=== Begin Enclosure ===

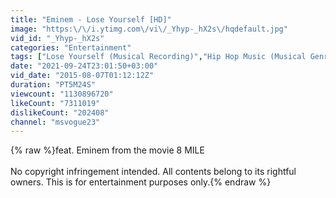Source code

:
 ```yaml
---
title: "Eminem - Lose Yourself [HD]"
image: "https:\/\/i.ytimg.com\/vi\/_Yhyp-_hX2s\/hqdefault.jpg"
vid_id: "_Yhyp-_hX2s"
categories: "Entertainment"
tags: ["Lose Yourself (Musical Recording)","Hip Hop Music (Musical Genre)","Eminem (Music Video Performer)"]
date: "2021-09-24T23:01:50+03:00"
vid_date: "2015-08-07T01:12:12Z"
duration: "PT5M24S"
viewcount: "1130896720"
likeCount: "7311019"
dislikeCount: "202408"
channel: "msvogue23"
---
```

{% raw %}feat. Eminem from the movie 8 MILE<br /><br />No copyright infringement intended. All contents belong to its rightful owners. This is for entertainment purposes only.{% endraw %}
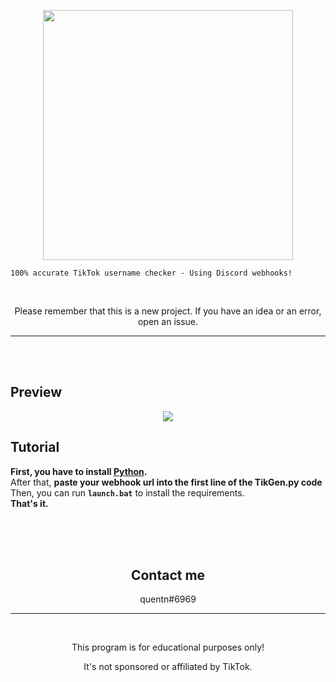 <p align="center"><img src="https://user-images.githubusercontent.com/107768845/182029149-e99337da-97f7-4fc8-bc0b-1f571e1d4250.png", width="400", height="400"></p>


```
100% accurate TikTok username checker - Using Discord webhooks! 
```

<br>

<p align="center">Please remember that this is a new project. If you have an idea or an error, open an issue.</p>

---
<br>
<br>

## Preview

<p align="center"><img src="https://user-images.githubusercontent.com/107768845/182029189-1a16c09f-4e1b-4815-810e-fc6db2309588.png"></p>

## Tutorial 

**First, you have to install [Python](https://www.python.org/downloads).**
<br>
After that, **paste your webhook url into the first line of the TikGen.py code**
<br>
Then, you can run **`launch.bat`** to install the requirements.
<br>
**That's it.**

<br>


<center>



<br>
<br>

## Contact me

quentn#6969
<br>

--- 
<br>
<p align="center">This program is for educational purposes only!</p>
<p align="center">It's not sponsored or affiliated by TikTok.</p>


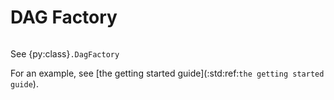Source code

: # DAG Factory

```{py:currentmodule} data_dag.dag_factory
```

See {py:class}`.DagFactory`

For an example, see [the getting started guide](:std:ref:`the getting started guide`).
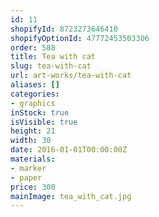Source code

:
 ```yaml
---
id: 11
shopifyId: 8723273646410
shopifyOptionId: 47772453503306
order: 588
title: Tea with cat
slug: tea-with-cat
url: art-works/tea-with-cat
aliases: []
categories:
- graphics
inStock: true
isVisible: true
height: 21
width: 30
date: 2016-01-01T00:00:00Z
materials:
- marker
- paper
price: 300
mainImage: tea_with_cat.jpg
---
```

=== End Enclosure ===

### [To do]
Output the full listing verbatim; pictures stay out.

### [Answer below]
Source code

:
 ```yaml
---
title: "Eminem - Lose Yourself [HD]"
image: "https:\/\/i.ytimg.com\/vi\/_Yhyp-_hX2s\/hqdefault.jpg"
vid_id: "_Yhyp-_hX2s"
categories: "Entertainment"
tags: ["Lose Yourself (Musical Recording)","Hip Hop Music (Musical Genre)","Eminem (Music Video Performer)"]
date: "2021-09-24T23:01:50+03:00"
vid_date: "2015-08-07T01:12:12Z"
duration: "PT5M24S"
viewcount: "1130896720"
likeCount: "7311019"
dislikeCount: "202408"
channel: "msvogue23"
---
```

{% raw %}feat. Eminem from the movie 8 MILE<br /><br />No copyright infringement intended. All contents belong to its rightful owners. This is for entertainment purposes only.{% endraw %}
 <p align="center"><img src="https://user-images.githubusercontent.com/107768845/182029149-e99337da-97f7-4fc8-bc0b-1f571e1d4250.png", width="400", height="400"></p>


```
100% accurate TikTok username checker - Using Discord webhooks! 
```

<br>

<p align="center">Please remember that this is a new project. If you have an idea or an error, open an issue.</p>

---
<br>
<br>

## Preview

<p align="center"><img src="https://user-images.githubusercontent.com/107768845/182029189-1a16c09f-4e1b-4815-810e-fc6db2309588.png"></p>

## Tutorial 

**First, you have to install [Python](https://www.python.org/downloads).**
<br>
After that, **paste your webhook url into the first line of the TikGen.py code**
<br>
Then, you can run **`launch.bat`** to install the requirements.
<br>
**That's it.**

<br>


<center>



<br>
<br>

## Contact me

quentn#6969
<br>

--- 
<br>
<p align="center">This program is for educational purposes only!</p>
<p align="center">It's not sponsored or affiliated by TikTok.</p>


Source code

: # DAG Factory

```{py:currentmodule} data_dag.dag_factory
```

See {py:class}`.DagFactory`

For an example, see [the getting started guide](:std:ref:`the getting started guide`).
Source code

:
 ```yaml
---
id: 11
shopifyId: 8723273646410
shopifyOptionId: 47772453503306
order: 588
title: Tea with cat
slug: tea-with-cat
url: art-works/tea-with-cat
aliases: []
categories:
- graphics
inStock: true
isVisible: true
height: 21
width: 30
date: 2016-01-01T00:00:00Z
materials:
- marker
- paper
price: 300
mainImage: tea_with_cat.jpg
---
```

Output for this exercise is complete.